Par Jérôme Staub - Dernière modification 04/03/2010 11:40

 

Retour à la Lettre d'information géomatique n°3

 

présentation

 

La frontière est l'un des thèmes les plus étudiés en géographie, l'un des plus anciens aussi.  Les approches de cette notion peuvent être nombreuses. Les frontières d'États, conçues comme des lignes continues séparant un ou plusieurs espaces territoriaux, sont des interfaces plus ou moins ouvertes, sources d'échanges multiples, sources aussi de tensions entre les États. Leurs études peuvent s'attacher aussi bien à la construction de cette ligne démarquant des territoires, qu'aux rapports à ce type d'espace.

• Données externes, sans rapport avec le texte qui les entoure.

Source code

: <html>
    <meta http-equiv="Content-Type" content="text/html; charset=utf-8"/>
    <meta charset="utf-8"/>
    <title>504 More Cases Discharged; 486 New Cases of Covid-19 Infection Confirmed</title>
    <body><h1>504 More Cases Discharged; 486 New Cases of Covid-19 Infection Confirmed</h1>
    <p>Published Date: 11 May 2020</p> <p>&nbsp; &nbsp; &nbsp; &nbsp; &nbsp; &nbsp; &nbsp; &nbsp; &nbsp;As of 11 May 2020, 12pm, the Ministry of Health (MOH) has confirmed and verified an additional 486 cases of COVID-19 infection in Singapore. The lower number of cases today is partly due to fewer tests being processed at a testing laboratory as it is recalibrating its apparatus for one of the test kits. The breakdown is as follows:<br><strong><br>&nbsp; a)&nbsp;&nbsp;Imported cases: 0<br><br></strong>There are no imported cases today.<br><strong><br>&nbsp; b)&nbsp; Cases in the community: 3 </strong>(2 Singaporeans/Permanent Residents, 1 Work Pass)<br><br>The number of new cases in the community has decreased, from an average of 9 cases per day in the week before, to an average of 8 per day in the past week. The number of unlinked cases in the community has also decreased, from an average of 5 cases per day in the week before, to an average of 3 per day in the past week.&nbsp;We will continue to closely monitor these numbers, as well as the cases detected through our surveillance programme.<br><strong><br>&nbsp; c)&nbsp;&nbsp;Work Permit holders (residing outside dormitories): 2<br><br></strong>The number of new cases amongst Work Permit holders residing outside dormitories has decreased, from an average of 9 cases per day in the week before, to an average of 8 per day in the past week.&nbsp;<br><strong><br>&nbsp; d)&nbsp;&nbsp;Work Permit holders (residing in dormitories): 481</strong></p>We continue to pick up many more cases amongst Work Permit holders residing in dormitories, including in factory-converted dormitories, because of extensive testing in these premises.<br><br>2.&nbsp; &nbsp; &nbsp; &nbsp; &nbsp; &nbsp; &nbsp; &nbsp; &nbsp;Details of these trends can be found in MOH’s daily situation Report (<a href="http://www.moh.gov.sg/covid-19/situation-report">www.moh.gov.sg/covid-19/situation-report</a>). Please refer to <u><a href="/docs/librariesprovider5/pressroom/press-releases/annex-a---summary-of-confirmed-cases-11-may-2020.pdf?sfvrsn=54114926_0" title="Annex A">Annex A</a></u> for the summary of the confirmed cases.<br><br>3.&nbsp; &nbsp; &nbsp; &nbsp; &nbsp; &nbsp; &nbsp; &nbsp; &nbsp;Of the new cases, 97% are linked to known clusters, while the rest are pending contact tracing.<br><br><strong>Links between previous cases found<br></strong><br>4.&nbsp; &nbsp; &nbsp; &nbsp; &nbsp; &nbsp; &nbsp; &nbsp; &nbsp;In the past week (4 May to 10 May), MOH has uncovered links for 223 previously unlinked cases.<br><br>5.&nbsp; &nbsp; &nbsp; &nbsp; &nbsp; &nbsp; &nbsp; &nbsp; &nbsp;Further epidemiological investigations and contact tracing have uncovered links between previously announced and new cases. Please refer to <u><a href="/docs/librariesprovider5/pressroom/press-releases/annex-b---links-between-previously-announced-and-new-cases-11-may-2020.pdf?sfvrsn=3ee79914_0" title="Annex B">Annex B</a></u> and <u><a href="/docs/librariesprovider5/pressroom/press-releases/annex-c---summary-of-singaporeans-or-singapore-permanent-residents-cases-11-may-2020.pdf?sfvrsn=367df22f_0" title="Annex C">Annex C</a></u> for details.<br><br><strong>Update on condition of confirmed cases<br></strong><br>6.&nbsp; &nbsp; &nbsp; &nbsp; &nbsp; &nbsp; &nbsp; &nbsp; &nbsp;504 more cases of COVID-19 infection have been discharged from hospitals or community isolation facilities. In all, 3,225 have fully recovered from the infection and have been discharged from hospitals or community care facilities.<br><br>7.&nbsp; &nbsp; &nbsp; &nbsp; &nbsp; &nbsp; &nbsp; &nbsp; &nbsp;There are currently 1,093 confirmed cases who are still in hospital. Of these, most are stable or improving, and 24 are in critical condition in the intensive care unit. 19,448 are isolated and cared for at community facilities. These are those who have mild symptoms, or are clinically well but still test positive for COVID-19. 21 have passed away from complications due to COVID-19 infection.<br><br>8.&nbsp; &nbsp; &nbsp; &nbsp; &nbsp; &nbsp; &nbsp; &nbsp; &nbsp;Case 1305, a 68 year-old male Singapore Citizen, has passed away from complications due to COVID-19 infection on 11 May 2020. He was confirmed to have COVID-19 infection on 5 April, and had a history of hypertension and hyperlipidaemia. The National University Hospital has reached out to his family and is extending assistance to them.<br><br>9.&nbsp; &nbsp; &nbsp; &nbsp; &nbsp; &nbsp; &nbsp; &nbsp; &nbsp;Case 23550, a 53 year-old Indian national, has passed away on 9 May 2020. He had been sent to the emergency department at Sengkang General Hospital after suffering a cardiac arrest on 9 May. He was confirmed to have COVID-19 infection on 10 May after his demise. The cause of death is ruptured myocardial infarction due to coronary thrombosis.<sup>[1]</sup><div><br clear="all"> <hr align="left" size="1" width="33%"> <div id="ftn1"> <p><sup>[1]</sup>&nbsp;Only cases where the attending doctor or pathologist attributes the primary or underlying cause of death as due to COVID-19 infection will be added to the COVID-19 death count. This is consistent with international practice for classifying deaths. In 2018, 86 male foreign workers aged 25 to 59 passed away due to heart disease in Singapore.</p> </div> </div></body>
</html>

Selon l'échelle utilisée, elles sont des facteurs d'analyse des grandes tendances mondiales contemporaines. Notion complexe, la frontière suscite débats et controverses, notamment à l'heure où la mondialisation technologique propage l'idée d'un espace planétaire affranchi de toute frontière, d'un monde virtuel global sans limites. Cette thématique du "sans frontières" est remise en cause par l'apparition de plus en plus de constructions réelles délimitant certains États ; ainsi, en 2009 au moment même où l'on commémore les 20 ans de la chute du mur de Berlin, on ne cesse de recenser de nouvelles installations, comme le corridor séparant le Mexique et les États-Unis. Autre élément de la rhétorique de la disparition des frontières : la multiplication des flux de communication, d'information et surtout des flux économiques et des flux commerciaux à l'échelle mondiale. Associée à l'essor de ces flux invisibles d'information, l'une des tendances les plus fortes du monde de l'Internet et des échanges virtuels, est la multiplication des outils de géolocalisation dont les plus connus et les plus représentatifs sont les globes virtuels. Loin de virtualiser le territoire réel et de faire tomber les frontières, l'usage de ces globes virtuels débouche sur un nombre croissant de "problèmes" de cartographie frontalière que certains États mettent sur la place publique, en demandant aux sociétés qui publient ces cartes de revoir leurs positions.
L'objectif poursuivi ici est de présenter ces "contradictions" apparentes au travers notamment d'exemples concrets. il sera fait surtout référence à Google Earth/ Maps et aux remarques publiques adressées à Google. Les autres globes virtuels seront utilisés comme source de comparaison avec les orientations prises par Google. 

 

L'importante augmentation des moyens de géolocalisation et ses impacts sur un monde apparemment "sans frontières"

 

layar1Dans la précédente lettre d'information géomatique, le texte de Tim O'Reilly montrait la véritable guerre commerciale que se livrent les principaux acteurs d'Internet autour de la géolocalisation. Celle-ci est devenue en effet un enjeu économique majeur pour plusieurs raisons : d'une part, les flux d'échanges et d'information ont besoin de localisation, dans l'optique d'un contrôle par les États ou par les sociétés. Dans le cas des États, ce contrôle peut aller jusqu'à la censure ;  dans le cas des sociétés ou des entreprises, la visualisation des espaces d'échanges génère la création de nouvelles offres, en fonction de l'étude des marchés, mais aussi des comportements des acheteurs. Elle s'appuie sur une nouvelle "géographie des comportements" pour développer ces activités. D'autre part, l'impact de la géolocalisation s'inscrit dans le développement général de la mobilité. Les nouvelles technologies, notamment les téléphones portables, proposent de plus en plus d'applications liées au GPS. ces technologies embarquées permettent de communiquer  la localisation des individus et de leur proposer de nouvelles informations sur ce lieu (comme l'application Layar, qui se sert de la localisation du détenteur du téléphone portable pour insérer des flux de données en réalité augmentée, ou Google Navigation, véritable outil GPS dans un téléphone). Enfin l'émergence des réseaux sociaux multiplient les possibilités de localisation et de cartographie : sur des sites comme Facebook ou Twitter, il est possible d'organiser ses liens privilégiés sous forme de cartes. Quel outil cartographique est alors utilisé, si ce n'est, dans beaucoup de cas, le planisphère des États et leurs frontières associé généralement aux dalles de Google Maps ? Ainsi, la globalisation des échanges, loin de supprimer les frontières, les renforce comme corollaire nécessaire à la mondialisation, au travers de cette explosion des outils de géolocalisation.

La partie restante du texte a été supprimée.